(Source material):
====================
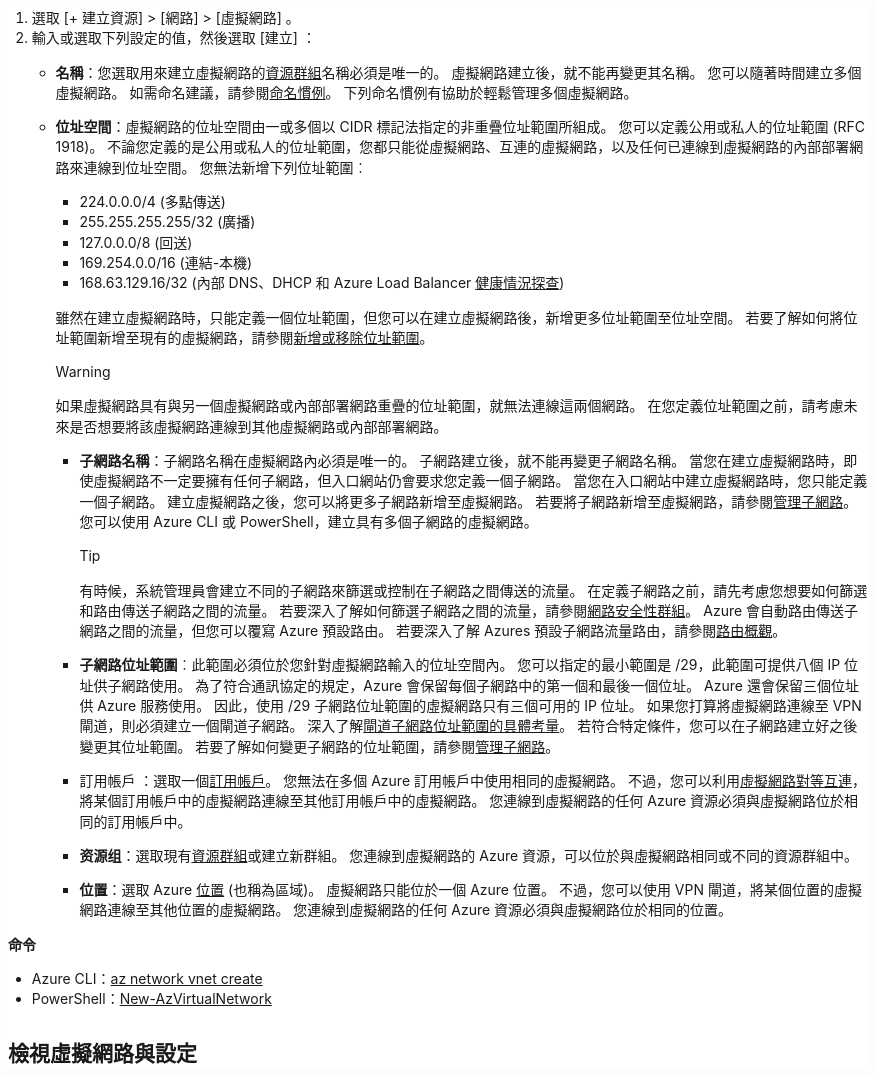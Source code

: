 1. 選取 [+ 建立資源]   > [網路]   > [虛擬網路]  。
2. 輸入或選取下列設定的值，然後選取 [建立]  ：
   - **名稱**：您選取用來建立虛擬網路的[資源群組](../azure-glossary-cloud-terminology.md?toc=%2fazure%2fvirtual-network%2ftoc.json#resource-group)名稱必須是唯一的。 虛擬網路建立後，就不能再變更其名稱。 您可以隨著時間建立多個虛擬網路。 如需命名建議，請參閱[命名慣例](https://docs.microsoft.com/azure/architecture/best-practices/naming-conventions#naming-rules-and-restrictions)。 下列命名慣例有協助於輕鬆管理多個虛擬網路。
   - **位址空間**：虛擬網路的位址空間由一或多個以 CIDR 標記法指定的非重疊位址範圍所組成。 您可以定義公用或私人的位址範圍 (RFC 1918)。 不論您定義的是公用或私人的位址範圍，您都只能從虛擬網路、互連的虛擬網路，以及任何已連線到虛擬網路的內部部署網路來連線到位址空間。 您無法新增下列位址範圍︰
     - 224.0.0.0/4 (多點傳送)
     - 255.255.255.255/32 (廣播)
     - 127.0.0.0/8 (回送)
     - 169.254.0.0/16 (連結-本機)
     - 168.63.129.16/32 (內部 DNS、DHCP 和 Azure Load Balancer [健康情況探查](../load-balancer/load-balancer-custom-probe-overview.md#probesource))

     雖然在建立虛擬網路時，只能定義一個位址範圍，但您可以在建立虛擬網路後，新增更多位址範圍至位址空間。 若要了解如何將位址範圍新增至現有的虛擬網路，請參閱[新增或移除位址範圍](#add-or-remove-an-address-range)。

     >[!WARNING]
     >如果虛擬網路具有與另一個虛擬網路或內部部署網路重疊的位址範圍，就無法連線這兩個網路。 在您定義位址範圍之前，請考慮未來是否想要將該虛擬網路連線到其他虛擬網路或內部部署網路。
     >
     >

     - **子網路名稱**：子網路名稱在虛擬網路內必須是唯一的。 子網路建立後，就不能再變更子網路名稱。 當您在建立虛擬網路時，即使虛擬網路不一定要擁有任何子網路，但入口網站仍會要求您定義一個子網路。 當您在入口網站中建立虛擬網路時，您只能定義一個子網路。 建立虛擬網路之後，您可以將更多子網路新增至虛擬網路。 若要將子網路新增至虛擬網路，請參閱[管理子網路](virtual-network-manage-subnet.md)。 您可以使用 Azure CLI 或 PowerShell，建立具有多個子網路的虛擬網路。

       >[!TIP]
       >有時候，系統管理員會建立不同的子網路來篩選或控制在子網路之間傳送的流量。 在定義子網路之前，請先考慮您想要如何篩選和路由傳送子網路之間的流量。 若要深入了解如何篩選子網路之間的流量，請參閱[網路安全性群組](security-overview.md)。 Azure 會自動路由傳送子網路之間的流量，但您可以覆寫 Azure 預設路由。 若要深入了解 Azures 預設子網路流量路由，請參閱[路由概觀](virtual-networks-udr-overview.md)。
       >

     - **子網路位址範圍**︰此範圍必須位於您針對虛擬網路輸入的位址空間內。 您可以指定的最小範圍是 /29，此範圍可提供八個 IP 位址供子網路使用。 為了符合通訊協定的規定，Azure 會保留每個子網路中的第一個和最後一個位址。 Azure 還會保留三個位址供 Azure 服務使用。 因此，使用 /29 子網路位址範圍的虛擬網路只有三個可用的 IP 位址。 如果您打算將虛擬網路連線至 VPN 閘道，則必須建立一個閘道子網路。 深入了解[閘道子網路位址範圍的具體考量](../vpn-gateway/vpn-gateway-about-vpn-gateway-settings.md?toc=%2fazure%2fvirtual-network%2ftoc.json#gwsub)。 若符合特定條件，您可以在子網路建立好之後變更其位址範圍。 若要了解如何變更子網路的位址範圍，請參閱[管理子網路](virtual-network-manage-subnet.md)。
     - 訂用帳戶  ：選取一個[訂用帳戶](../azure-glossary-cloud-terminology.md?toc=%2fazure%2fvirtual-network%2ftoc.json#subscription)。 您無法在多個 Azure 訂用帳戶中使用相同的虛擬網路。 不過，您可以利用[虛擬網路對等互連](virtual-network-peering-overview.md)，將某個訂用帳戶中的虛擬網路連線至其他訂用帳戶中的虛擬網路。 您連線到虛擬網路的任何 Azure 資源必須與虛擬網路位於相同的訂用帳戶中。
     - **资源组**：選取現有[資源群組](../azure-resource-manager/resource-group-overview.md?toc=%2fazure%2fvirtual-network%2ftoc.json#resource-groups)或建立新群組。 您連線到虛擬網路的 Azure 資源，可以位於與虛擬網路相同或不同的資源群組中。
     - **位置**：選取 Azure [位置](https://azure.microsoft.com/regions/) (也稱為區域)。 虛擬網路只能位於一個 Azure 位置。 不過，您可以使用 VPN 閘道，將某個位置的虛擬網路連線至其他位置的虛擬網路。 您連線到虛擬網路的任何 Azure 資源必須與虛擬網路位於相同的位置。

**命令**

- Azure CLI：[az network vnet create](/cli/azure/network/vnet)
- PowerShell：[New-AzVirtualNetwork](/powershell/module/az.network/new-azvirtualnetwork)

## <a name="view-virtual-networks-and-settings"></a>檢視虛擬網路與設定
====================
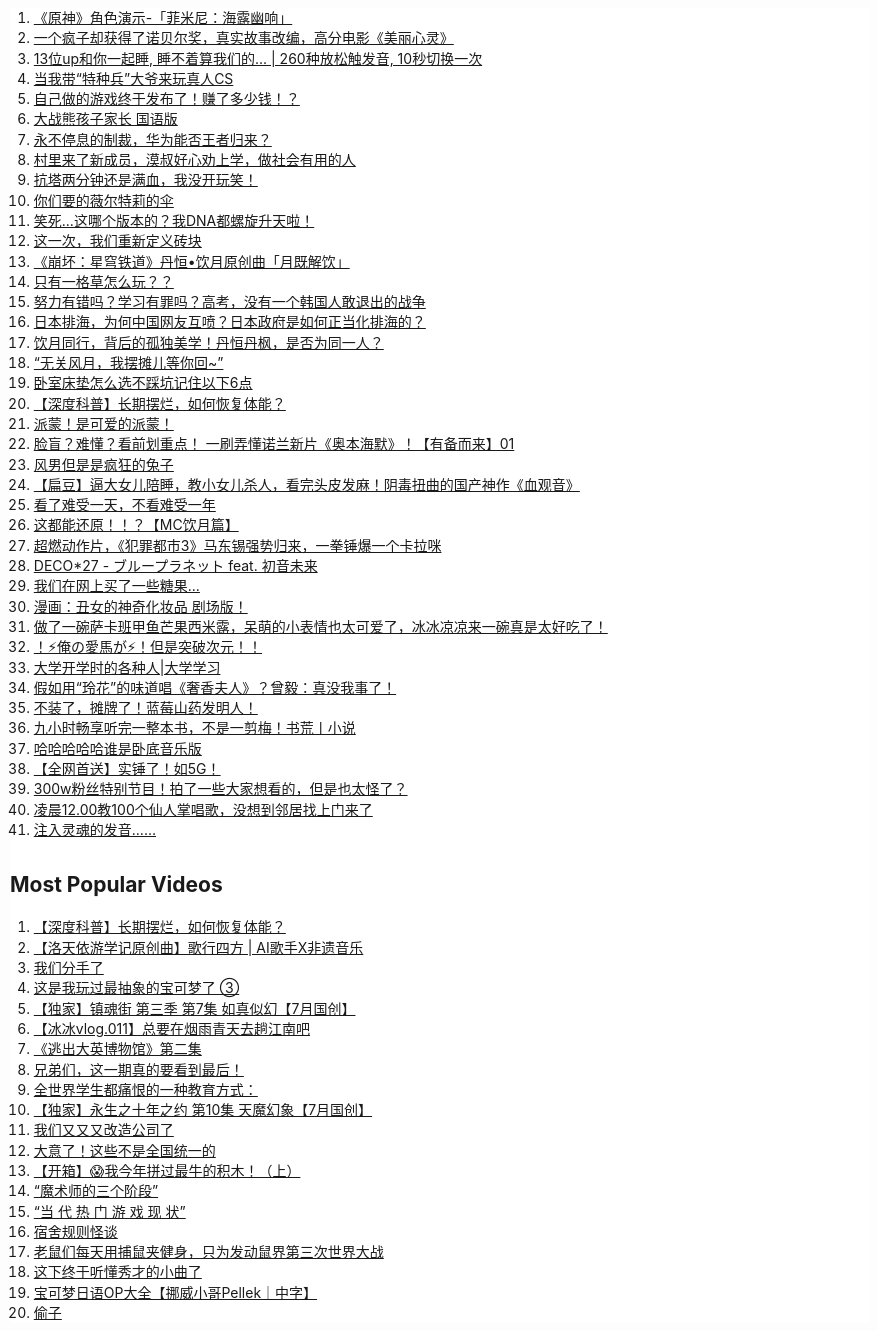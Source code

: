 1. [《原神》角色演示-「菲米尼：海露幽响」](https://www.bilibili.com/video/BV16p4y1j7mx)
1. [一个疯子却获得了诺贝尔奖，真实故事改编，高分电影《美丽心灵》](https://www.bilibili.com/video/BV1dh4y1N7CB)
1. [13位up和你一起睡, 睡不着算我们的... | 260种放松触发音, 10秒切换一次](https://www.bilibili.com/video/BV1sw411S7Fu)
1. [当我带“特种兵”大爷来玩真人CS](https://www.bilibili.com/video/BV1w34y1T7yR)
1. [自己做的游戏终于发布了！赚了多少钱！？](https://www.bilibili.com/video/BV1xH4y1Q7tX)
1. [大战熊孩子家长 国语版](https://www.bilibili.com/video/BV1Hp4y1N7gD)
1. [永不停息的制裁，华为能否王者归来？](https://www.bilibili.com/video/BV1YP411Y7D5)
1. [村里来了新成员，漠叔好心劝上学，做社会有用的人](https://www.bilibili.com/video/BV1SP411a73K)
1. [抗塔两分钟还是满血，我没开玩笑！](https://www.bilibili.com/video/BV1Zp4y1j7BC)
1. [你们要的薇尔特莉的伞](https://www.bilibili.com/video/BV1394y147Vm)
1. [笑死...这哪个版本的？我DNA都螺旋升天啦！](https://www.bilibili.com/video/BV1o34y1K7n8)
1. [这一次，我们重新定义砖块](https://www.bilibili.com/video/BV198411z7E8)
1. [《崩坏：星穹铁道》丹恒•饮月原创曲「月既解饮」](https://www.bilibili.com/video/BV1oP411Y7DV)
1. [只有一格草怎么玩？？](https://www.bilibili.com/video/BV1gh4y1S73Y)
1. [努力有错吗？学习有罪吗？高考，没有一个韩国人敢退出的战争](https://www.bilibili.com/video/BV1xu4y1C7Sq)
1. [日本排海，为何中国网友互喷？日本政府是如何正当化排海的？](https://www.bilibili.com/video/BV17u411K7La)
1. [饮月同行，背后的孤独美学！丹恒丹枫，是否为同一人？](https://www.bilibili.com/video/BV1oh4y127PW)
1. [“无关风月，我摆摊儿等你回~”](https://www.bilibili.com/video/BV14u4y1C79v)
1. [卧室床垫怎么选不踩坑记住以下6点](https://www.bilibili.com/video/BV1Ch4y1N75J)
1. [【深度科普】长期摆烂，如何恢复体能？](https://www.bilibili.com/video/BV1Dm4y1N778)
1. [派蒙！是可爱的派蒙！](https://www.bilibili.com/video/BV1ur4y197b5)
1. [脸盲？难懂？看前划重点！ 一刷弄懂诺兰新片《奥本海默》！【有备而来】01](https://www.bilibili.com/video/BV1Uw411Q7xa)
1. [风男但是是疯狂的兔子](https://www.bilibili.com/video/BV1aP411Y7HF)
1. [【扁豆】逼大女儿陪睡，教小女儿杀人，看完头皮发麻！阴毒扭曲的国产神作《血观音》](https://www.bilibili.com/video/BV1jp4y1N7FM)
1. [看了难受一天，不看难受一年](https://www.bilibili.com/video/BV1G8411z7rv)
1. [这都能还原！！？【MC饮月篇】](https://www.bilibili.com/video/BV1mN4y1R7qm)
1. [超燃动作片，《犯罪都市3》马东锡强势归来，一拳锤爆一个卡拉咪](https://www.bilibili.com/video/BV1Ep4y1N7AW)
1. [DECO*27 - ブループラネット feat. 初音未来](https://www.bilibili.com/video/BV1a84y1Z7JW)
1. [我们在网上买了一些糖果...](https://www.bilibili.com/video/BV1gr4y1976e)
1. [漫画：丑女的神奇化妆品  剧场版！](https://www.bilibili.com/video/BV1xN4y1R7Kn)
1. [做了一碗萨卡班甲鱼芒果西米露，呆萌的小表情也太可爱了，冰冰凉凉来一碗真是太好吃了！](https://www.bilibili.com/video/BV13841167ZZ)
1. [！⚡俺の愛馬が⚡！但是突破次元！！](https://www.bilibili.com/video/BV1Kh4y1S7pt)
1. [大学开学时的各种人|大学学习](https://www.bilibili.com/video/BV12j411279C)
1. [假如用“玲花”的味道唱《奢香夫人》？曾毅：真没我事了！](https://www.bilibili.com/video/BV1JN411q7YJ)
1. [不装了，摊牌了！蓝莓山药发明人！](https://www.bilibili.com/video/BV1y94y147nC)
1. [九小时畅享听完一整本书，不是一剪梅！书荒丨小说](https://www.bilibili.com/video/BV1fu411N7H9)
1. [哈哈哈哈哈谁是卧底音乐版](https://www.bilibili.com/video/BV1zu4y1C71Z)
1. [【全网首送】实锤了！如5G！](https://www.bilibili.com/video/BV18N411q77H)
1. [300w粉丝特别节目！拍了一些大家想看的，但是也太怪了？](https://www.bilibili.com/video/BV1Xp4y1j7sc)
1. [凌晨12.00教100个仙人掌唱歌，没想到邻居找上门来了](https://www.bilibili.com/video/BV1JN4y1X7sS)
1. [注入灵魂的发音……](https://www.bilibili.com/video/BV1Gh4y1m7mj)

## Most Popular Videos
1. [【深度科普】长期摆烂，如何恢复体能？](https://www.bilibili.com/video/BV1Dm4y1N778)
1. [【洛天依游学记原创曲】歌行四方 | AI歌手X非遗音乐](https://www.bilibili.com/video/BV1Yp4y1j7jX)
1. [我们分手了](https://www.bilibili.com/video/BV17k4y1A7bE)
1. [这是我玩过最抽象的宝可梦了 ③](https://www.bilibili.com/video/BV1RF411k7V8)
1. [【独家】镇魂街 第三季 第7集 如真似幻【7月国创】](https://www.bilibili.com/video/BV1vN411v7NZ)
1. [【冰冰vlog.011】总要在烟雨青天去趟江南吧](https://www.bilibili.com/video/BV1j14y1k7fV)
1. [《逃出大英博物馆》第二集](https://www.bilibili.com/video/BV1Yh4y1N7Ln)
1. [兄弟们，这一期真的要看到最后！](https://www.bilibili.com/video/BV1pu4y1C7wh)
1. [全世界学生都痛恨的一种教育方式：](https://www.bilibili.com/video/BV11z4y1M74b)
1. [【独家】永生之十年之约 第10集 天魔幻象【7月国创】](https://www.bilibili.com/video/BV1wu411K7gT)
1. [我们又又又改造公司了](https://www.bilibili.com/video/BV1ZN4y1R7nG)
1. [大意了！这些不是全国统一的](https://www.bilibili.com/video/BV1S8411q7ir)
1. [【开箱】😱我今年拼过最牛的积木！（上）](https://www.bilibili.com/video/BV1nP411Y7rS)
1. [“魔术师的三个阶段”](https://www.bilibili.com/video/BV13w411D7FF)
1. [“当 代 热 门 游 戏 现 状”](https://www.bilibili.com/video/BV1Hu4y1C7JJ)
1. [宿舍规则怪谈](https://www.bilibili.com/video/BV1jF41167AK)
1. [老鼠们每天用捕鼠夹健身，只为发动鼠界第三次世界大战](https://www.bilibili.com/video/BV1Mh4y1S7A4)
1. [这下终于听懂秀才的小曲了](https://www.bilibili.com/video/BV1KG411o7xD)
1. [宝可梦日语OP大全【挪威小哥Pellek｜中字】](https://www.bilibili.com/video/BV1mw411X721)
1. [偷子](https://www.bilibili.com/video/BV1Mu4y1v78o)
====================
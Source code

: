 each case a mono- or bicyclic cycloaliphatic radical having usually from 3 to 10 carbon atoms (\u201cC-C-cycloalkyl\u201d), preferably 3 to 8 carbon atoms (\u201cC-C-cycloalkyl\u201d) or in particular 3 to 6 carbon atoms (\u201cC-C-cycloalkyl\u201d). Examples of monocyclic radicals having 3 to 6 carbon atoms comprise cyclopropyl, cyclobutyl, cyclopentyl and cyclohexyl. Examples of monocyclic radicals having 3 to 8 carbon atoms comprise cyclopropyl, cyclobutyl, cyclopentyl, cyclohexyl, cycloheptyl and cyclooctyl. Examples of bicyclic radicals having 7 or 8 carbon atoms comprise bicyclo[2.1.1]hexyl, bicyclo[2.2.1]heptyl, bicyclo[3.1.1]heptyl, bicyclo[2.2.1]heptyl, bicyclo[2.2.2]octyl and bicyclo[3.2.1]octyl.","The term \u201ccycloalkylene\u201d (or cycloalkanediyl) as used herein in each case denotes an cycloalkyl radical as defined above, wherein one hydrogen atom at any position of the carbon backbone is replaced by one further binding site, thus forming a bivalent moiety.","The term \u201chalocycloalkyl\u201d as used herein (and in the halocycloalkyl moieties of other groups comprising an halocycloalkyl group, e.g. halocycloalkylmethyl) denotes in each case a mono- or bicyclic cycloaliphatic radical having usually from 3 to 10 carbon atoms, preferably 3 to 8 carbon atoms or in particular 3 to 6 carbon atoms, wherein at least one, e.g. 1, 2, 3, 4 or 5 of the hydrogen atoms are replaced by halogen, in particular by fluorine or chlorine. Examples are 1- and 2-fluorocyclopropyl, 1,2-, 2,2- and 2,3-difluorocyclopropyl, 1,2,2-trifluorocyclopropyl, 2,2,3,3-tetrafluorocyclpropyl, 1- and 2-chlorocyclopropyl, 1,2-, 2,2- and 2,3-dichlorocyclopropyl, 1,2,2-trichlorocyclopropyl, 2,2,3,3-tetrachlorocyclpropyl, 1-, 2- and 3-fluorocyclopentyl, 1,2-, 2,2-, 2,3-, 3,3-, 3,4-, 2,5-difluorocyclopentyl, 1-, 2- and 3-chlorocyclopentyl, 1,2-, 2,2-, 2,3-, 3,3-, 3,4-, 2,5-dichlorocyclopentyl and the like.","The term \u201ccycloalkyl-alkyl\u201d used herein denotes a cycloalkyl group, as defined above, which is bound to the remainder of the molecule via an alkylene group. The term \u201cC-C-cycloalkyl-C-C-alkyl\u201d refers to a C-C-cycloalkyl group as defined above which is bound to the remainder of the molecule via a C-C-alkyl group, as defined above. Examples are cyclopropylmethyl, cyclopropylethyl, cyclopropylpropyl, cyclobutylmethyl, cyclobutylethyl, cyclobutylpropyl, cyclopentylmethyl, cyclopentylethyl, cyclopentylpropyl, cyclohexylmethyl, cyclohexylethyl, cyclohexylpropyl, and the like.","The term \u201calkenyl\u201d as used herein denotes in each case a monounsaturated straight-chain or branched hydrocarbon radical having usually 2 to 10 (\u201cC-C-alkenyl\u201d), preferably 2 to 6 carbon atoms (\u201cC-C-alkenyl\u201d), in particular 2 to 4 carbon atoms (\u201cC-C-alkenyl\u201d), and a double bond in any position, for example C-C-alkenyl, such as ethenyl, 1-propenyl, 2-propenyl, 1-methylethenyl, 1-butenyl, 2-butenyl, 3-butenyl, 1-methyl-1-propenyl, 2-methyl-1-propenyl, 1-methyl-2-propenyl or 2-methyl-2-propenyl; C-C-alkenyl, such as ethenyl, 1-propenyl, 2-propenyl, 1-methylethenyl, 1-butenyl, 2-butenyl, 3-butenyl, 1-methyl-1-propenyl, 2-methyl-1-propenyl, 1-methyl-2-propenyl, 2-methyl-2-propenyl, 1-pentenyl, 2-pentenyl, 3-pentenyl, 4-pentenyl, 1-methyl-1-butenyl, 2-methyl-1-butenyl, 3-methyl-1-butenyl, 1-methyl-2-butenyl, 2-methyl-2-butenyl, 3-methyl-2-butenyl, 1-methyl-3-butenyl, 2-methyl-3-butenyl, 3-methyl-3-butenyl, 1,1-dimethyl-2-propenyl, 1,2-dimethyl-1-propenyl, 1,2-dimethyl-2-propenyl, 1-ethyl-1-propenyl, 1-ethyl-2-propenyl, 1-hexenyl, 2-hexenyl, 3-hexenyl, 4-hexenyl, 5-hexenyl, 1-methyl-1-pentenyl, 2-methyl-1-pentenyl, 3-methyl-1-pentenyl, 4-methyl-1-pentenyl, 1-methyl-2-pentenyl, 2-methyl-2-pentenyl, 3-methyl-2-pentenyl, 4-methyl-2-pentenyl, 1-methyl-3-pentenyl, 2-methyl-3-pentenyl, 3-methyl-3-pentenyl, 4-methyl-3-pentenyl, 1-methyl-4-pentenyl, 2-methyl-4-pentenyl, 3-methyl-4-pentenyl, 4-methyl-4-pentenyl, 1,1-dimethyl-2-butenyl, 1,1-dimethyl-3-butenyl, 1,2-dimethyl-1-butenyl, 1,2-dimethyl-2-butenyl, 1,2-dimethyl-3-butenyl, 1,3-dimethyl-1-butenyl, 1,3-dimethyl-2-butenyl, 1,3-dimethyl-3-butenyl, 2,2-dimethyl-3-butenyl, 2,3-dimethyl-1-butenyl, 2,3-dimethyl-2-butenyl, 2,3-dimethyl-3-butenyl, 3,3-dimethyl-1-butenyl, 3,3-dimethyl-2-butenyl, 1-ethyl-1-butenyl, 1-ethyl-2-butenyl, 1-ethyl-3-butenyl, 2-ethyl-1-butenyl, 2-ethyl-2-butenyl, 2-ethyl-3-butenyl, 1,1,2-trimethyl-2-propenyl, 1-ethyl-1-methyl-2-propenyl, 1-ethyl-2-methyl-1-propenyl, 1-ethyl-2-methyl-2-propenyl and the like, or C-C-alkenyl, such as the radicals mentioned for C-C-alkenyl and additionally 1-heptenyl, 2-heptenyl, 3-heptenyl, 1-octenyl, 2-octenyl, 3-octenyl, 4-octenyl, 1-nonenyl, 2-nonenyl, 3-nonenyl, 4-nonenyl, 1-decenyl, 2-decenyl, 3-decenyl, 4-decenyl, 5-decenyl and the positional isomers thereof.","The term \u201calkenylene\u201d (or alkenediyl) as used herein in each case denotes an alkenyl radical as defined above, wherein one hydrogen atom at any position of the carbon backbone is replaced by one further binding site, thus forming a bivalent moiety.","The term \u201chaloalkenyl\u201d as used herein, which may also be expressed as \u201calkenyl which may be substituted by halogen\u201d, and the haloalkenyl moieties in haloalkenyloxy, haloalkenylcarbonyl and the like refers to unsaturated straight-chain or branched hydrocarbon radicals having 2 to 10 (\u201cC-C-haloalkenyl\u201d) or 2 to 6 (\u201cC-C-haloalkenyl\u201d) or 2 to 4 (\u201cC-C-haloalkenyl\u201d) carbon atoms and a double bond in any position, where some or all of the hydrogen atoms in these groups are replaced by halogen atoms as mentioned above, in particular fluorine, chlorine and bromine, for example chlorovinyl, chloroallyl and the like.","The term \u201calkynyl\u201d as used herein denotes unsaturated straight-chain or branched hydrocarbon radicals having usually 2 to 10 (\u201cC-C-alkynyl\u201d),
====================
(Task): Look above for the line with "1. [我们分手了](htt" and the line with "1. [全世界学生都痛恨的一", and reproduce exactly those two lines plus every line between, nothing more.

(Task response):
1. [我们分手了](https://www.bilibili.com/video/BV17k4y1A7bE)
1. [这是我玩过最抽象的宝可梦了 ③](https://www.bilibili.com/video/BV1RF411k7V8)
1. [【独家】镇魂街 第三季 第7集 如真似幻【7月国创】](https://www.bilibili.com/video/BV1vN411v7NZ)
1. [【冰冰vlog.011】总要在烟雨青天去趟江南吧](https://www.bilibili.com/video/BV1j14y1k7fV)
1. [《逃出大英博物馆》第二集](https://www.bilibili.com/video/BV1Yh4y1N7Ln)
1. [兄弟们，这一期真的要看到最后！](https://www.bilibili.com/video/BV1pu4y1C7wh)
1. [全世界学生都痛恨的一种教育方式：](https://www.bilibili.com/video/BV11z4y1M74b)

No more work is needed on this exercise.